== ACTIVITY ==
Print out each entry below exactly, please.

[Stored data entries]
____

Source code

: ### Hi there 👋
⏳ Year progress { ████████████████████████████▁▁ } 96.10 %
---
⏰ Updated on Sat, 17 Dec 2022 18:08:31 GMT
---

____

== SOLUTION ==
Source code

: ### Hi there 👋
⏳ Year progress { ████████████████████████████▁▁ } 96.10 %
---
⏰ Updated on Sat, 17 Dec 2022 18:08:31 GMT
---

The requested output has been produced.